Elan shares have been on the rise since rumours that Bristol-Myers Squibb is interested in buying into the firm emerged but a report from analysts at UBS suggests that no such talks have taken place.

Roopesh Patel and Keyur Parekh at UBS issued a note to investors saying that B-MS has confirmed to us that it is not currently in talks to buy a minority stake in Elan,” They claim that Elan, like the US drugs major, is focused on specialty drugs and the value of a deal would hinge on successful trials of bapineuzumab, the Alzheimer’s diseasecompound being developed with Wyeth, “which in our view has meaningful development risks”.

Other analysts, however, believe that a partnership could make sense. Ian Hunter at Irish broker Goodbody noted that since Elan had hired Citigroup in January to perform a strategic review of options and, management noted that it preferred to see a third party to take a minority stake in the company, the likes of Pfizer, Roche and Lundbeck were linked with the firm. However, “this latest speculation, does, however, have a more solid ring to it”, he said.

Firstly, B-MS has the cash to do the deal and secondly, “over the last 18 months it has been developing its business through such alliances, which it terms its ‘string of pearls’ strategy'," Mr Hunter noted.
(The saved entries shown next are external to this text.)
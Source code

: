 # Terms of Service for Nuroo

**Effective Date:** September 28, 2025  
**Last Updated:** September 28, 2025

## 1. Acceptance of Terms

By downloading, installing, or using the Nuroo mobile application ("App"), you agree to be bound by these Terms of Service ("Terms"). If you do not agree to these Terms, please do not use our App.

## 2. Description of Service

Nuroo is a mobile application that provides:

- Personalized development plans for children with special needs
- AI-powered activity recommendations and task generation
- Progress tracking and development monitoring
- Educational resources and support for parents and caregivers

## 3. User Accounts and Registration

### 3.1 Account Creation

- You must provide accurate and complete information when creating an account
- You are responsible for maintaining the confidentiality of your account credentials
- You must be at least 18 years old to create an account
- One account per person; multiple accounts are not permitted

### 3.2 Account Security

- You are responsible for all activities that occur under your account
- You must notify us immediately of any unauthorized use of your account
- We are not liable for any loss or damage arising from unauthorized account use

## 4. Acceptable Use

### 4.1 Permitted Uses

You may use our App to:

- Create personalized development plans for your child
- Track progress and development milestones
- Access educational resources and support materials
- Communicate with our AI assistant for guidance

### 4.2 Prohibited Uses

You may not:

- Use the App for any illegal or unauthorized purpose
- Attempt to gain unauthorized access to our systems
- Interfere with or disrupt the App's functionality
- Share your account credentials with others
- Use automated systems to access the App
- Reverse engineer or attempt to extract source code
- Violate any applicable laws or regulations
Thirdly, although it only has a couple of drugs at the early development stage, B-MS has “identified Alzheimer's as one of its target indications going forward”.

At current prices, the New York-based group would have to pay $740-$925 million for a 20%-25% stake in Elan, giving it a 10%-12.5% stake in both the multiple sclerosis drug Tysabri (natalizumab), partnered with Biogen Idec and bapineuzumab. Mr Hunter adds that the money generated would not be sufficient for Elan to cover its 2011 debt obligations ($1.1 billion) but makes it much more manageable.